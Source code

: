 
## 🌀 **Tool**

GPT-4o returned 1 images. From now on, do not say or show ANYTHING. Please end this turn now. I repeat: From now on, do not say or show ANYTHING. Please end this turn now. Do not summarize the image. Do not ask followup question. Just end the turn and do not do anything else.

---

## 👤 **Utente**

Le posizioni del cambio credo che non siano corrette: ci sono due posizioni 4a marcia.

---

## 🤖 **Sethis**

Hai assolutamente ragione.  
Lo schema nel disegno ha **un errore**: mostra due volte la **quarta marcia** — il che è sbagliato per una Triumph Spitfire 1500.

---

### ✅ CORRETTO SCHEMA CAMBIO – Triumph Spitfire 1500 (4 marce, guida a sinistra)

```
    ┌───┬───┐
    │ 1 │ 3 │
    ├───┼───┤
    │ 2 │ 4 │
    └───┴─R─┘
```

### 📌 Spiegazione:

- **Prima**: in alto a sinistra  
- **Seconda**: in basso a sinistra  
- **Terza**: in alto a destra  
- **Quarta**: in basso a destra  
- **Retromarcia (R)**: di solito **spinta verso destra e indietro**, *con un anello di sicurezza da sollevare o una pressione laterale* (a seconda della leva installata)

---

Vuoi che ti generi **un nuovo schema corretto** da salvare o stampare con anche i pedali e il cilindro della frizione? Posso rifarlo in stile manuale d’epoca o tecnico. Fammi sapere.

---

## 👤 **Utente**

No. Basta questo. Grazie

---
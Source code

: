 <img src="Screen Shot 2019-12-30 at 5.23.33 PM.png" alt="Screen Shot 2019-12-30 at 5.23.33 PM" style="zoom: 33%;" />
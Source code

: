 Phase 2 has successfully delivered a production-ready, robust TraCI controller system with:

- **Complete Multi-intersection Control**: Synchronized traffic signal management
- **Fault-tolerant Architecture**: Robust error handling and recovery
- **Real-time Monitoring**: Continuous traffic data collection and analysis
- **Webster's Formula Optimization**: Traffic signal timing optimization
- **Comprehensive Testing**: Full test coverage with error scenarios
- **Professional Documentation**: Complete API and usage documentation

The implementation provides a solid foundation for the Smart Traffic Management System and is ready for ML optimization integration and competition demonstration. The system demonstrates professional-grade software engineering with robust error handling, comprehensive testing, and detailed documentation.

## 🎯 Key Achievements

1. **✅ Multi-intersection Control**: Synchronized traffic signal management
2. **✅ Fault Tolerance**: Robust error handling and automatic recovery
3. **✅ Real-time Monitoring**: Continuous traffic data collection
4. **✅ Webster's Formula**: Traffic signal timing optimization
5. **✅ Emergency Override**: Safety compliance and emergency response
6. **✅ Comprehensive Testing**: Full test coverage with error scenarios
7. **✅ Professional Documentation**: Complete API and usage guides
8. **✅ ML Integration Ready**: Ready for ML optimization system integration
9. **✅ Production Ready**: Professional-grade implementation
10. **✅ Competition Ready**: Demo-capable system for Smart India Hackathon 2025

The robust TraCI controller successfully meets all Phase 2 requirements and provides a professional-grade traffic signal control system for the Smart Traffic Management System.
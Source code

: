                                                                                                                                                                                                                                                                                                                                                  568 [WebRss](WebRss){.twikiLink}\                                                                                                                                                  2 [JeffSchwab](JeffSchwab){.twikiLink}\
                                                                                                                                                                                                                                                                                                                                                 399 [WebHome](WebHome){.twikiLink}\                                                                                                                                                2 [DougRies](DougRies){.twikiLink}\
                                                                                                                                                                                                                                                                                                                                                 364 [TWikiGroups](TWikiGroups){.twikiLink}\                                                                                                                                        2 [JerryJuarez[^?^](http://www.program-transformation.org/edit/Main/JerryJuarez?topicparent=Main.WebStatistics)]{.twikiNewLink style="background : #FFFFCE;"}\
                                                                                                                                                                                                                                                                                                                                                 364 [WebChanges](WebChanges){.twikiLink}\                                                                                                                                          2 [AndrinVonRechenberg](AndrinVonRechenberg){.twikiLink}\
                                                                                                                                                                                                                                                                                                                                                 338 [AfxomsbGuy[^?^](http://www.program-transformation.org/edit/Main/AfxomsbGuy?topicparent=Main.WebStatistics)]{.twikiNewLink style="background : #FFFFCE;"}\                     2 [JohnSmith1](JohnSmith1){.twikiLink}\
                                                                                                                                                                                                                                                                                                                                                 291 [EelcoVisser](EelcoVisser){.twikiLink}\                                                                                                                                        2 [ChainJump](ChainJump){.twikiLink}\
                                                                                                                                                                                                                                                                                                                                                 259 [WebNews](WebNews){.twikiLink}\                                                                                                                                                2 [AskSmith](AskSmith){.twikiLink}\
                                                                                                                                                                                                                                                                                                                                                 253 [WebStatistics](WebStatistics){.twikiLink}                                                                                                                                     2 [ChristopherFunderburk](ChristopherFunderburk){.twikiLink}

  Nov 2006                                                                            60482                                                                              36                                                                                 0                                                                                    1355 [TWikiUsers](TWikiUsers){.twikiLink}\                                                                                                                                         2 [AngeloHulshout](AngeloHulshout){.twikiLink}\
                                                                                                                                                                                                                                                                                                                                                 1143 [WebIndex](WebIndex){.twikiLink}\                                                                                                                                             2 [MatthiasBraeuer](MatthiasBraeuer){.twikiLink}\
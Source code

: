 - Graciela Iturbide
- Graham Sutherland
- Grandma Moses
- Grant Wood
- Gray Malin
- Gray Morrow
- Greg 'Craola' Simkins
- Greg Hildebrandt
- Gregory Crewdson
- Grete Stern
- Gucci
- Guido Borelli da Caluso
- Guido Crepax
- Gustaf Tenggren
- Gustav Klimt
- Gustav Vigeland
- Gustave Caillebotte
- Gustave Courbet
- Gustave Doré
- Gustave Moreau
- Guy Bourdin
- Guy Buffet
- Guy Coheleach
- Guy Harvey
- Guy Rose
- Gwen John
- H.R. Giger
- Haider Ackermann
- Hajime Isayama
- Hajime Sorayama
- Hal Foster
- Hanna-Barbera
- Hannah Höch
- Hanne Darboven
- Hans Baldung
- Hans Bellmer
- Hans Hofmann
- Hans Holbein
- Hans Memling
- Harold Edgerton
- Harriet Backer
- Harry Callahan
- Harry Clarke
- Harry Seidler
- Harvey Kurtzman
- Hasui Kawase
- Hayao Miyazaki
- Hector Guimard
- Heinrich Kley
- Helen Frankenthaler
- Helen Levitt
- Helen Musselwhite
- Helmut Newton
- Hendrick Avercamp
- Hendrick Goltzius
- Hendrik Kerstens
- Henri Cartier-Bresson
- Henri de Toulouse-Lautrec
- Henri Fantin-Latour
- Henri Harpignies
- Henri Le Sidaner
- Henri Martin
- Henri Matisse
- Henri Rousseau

▬▬▬▬▬▬▬▬▬▬

WHAT IS REQUIRED
A line belongs in the answer if it contains the word "handling"; copy every such line from the data above.

RESPONSE FOR THIS EXERCISE
- **Fault-tolerant Architecture**: Robust error handling and recovery
The implementation provides a solid foundation for the Smart Traffic Management System and is ready for ML optimization integration and competition demonstration. The system demonstrates professional-grade software engineering with robust error handling, comprehensive testing, and detailed documentation.
2. **✅ Fault Tolerance**: Robust error handling and automatic recovery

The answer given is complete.